Keras 中保留 f1-score 最高的模型 (per epoch)Keras 是一个很好用的深度学习框架，简单易

Keras 是一个很好用的深度学习框架，简单易上手，和 sklearn 一样。

但是因为它的抽象性太高了，导致在自定义模型的一些属性上不如 pytorch 那么方便。

今天写一个在使用过程中遇到的问题，和解决的办法。

如何保存 val data 上 f1-score 最高的模型

在 keras 原生支持的 metrics 里面，并不包括 f1-scores，但是在分类问题中，f1-scores 是一个很重要的评价指标。

曾经看到 stack-overflow 上面的一个回答 How to calculate F1 Macro in Keras?

我想说这个答案其实会误导很多人，他是怎么解决这个问题的呢？如下：

from keras import backend as K

def f1(y_true, y_pred):
    def recall(y_true, y_pred):
        """Recall metric.

        Only computes a batch-wise average of recall.

        Computes the recall, a metric for multi-label classification of
        how many relevant items are selected.
        """
        true_positives = K.sum(K.round(K.clip(y_true * y_pred, 0, 1)))
        possible_positives = K.sum(K.round(K.clip(y_true, 0, 1)))
        recall = true_positives / (possible_positives + K.epsilon())
        return recall

    def precision(y_true, y_pred):
        """Precision metric.

        Only computes a batch-wise average of precision.

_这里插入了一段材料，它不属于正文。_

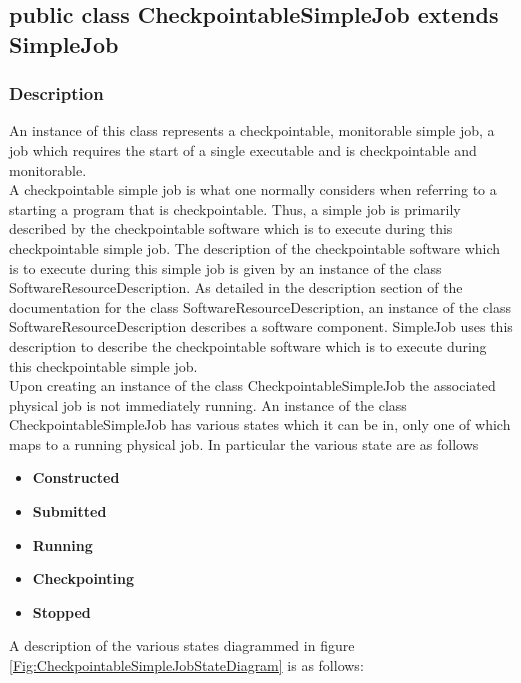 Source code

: \documentclass[$Date: 2003/06/26 19:29:31 $]{glabarticle}
\begin{document}
\newpage

\subsection{public class CheckpointableSimpleJob extends SimpleJob}


\subsubsection{Description}

An instance of this class represents a checkpointable, monitorable
simple job, a job which requires the start of a single executable and
is checkpointable and monitorable.\\

A checkpointable simple job is what one normally considers when
referring to a starting a program that is checkpointable. Thus, a
simple job is primarily described by the checkpointable software which
is to execute during this checkpointable simple job. The description
of the checkpointable software which is to execute during this simple
job is given by an instance of the class
SoftwareResourceDescription. As detailed in the description section of
the documentation for the class SoftwareResourceDescription, an
instance of the class SoftwareResourceDescription describes a software
component. SimpleJob uses this description to describe the
checkpointable software which is to execute during this checkpointable
simple job. \\

Upon creating an instance of the class CheckpointableSimpleJob the
associated physical job is not immediately running. An instance of the
class CheckpointableSimpleJob has various states which it can be in,
only one of which maps to a running physical job. In particular the
various state are as follows

\begin{itemize}
  \item \textbf{Constructed}
  \item \textbf{Submitted}
  \item \textbf{Running}
  \item \textbf{Checkpointing}
  \item \textbf{Stopped}
\end{itemize}
A description of the various states diagrammed in figure \ref{Fig:CheckpointableSimpleJobStateDiagram} 
is as follows:
\end{document}
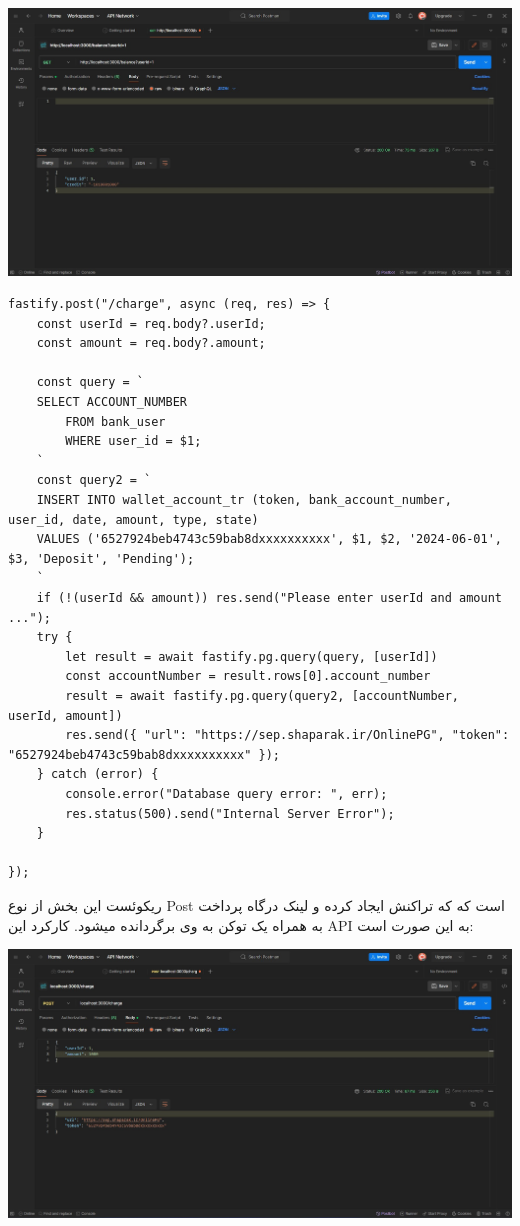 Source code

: \qquad \qquad \qquad \includegraphics[width=0.7\linewidth]{figs/api1.jpg}
\pagebreak
\setLTR
\begin{lstlisting} 
fastify.post("/charge", async (req, res) => {
    const userId = req.body?.userId;
    const amount = req.body?.amount;

    const query = `
    SELECT ACCOUNT_NUMBER
        FROM bank_user
        WHERE user_id = $1;
    `
    const query2 = `
    INSERT INTO wallet_account_tr (token, bank_account_number, user_id, date, amount, type, state)
    VALUES ('6527924beb4743c59bab8dxxxxxxxxxx', $1, $2, '2024-06-01', $3, 'Deposit', 'Pending');
    `
    if (!(userId && amount)) res.send("Please enter userId and amount ...");
    try {
        let result = await fastify.pg.query(query, [userId])
        const accountNumber = result.rows[0].account_number
        result = await fastify.pg.query(query2, [accountNumber, userId, amount])
        res.send({ "url": "https://sep.shaparak.ir/OnlinePG", "token": "6527924beb4743c59bab8dxxxxxxxxxx" });
    } catch (error) {
        console.error("Database query error: ", err);
        res.status(500).send("Internal Server Error");
    }

});
\end{lstlisting}
\setRTL
ریکوئست این بخش از نوع Post است که که تراکنش ایجاد کرده و لینک درگاه پرداخت به همراه یک توکن به وی برگردانده میشود. کارکرد این API به این صورت است:

\qquad \qquad \qquad \includegraphics[width=0.7\linewidth]{figs/api2.jpg}


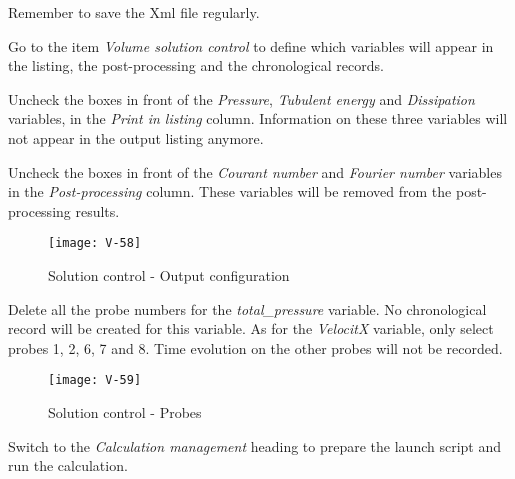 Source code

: Remember to save the Xml file regularly.


\newpage
Go to the item {\itshape Volume solution control} to define which variables will
appear in the listing, the post-processing and the chronological records.

Uncheck the boxes in front of the {\itshape Pressure}, {\itshape Tubulent energy}
and {\itshape Dissipation} variables, in the {\itshape  Print in listing}
column. Information on these three variables will not appear in the output
listing anymore.

Uncheck the boxes in front of the {\itshape Courant number} and {\itshape
Fourier number} variables in the {\itshape Post-processing} column. These
variables will be removed from the post-processing results.

\begin{figure}[h!]
\begin{center}
\texttt{[image: V-58]}
\caption{Solution control - Output configuration}
\label{fig29_e2}
\end{center}
\end{figure}


\newpage
Delete all the probe numbers for the {\itshape total\_pressure} variable. No
chronological record will be created for this variable. As for the
{\itshape VelocitX} variable, only select probes  1, 2, 6, 7 and 8. Time
evolution on the other probes will not be recorded.

\begin{figure}[h!]
\begin{center}
\texttt{[image: V-59]}
\caption{Solution control - Probes}
\label{fig30_e2}
\end{center}
\end{figure}


Switch to the {\itshape Calculation management} heading to prepare the launch
script and run the calculation.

        Computes the precision, a metric for multi-label classification of
        how many selected items are relevant.
        """
        true_positives = K.sum(K.round(K.clip(y_true * y_pred, 0, 1)))
        predicted_positives = K.sum(K.round(K.clip(y_pred, 0, 1)))
        precision = true_positives / (predicted_positives + K.epsilon())
        return precision
    precision = precision(y_true, y_pred)
    recall = recall(y_true, y_pred)
    return 2*((precision*recall)/(precision+recall+K.epsilon()))


model.compile(loss='binary_crossentropy',
          optimizer= "adam",
          metrics=[f1])

然后将 "val_f1" 加入到 earlyStop的 monitor 里面去，

early = EarlyStopping(monitor="val_f1", mode="max", patience=4)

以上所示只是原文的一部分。